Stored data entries
++++++++++

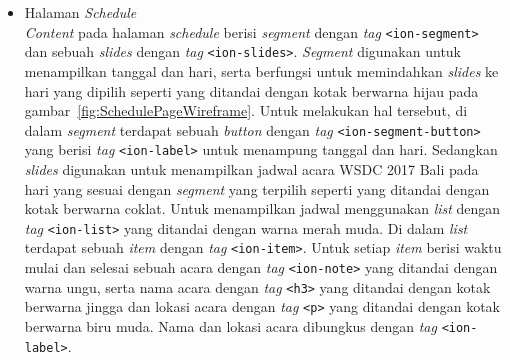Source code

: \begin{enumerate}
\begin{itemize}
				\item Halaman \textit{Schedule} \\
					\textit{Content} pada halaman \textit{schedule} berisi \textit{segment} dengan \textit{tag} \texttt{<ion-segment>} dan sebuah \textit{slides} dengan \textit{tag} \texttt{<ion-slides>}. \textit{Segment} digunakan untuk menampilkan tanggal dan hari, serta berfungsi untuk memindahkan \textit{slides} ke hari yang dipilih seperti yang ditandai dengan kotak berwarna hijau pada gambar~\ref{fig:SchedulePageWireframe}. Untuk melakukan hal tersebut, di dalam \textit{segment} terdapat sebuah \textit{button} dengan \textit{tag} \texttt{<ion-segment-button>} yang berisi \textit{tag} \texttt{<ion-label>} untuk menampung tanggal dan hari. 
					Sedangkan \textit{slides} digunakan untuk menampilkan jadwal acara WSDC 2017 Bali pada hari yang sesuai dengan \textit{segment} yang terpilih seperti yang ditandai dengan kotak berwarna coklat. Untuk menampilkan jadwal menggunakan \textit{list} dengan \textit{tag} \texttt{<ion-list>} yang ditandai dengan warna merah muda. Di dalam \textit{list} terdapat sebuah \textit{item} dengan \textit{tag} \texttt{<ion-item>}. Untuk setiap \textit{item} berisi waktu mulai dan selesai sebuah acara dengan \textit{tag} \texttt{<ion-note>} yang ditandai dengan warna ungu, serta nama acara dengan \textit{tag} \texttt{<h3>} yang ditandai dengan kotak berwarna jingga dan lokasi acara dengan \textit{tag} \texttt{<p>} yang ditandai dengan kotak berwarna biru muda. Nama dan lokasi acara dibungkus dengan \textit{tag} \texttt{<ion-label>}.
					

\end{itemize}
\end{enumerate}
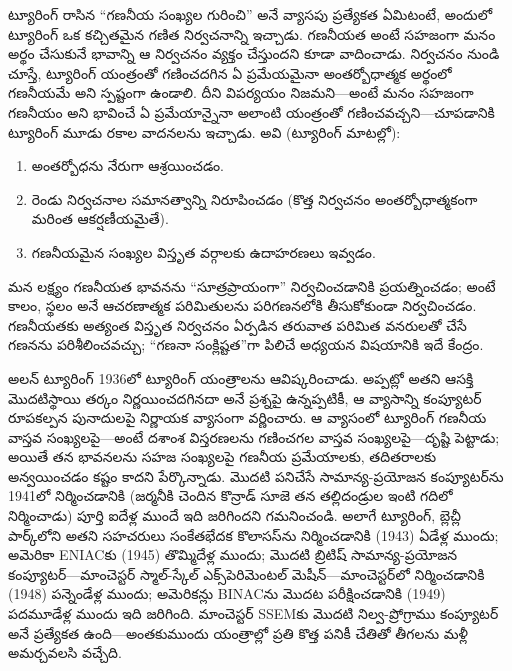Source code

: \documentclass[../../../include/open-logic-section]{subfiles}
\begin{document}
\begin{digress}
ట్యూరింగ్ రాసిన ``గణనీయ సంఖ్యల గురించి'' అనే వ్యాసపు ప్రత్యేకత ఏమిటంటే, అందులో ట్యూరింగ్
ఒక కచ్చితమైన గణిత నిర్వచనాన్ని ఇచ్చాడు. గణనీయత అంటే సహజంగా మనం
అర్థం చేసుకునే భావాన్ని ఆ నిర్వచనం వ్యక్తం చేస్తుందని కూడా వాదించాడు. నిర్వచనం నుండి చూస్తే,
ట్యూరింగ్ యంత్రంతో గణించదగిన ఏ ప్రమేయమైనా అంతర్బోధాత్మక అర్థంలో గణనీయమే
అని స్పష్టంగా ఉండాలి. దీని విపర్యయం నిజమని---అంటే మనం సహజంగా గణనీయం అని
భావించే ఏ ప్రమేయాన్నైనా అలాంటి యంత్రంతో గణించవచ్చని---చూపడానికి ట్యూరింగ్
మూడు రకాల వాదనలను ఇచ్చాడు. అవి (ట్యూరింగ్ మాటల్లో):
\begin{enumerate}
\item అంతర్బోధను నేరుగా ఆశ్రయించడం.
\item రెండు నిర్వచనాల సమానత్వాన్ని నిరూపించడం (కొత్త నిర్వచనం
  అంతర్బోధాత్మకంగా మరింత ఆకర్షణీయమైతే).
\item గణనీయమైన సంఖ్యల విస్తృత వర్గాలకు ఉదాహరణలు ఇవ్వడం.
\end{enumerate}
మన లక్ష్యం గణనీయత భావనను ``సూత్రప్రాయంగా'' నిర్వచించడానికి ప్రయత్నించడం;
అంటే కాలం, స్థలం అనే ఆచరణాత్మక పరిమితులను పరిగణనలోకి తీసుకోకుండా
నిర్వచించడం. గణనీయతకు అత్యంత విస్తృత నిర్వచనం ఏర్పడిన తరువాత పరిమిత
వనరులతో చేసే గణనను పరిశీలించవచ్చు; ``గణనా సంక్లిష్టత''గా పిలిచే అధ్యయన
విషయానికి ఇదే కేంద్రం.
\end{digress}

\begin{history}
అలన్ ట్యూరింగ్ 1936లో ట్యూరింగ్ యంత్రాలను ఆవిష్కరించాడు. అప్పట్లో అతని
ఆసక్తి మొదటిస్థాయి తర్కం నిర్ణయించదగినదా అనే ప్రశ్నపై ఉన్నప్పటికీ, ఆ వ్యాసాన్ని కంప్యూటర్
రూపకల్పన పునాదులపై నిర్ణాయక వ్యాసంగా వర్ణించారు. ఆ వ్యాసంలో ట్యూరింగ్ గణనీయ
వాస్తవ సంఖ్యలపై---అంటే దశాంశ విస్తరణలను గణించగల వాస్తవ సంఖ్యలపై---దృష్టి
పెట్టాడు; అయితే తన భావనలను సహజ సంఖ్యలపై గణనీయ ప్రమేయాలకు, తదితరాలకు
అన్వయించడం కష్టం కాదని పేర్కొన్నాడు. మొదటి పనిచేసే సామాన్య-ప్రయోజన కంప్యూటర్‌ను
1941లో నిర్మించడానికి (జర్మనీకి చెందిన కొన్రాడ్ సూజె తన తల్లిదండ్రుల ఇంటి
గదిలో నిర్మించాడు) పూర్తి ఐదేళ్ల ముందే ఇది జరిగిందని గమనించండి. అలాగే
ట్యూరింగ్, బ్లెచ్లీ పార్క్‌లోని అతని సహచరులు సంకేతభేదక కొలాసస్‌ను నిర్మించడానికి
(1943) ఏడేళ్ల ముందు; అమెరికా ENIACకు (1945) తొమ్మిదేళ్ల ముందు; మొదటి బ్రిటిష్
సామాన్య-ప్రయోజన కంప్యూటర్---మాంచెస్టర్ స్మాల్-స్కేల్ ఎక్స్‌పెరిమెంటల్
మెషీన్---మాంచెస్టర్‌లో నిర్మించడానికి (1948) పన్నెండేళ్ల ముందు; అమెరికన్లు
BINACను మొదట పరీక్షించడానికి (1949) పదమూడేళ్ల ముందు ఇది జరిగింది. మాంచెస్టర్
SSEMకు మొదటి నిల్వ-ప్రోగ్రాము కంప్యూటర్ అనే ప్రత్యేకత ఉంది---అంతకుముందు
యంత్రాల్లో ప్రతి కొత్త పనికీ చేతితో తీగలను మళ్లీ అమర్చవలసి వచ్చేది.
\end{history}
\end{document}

++++++++++

What is the number of lines above that contain the string "enumerate"? Answer with that number only.

4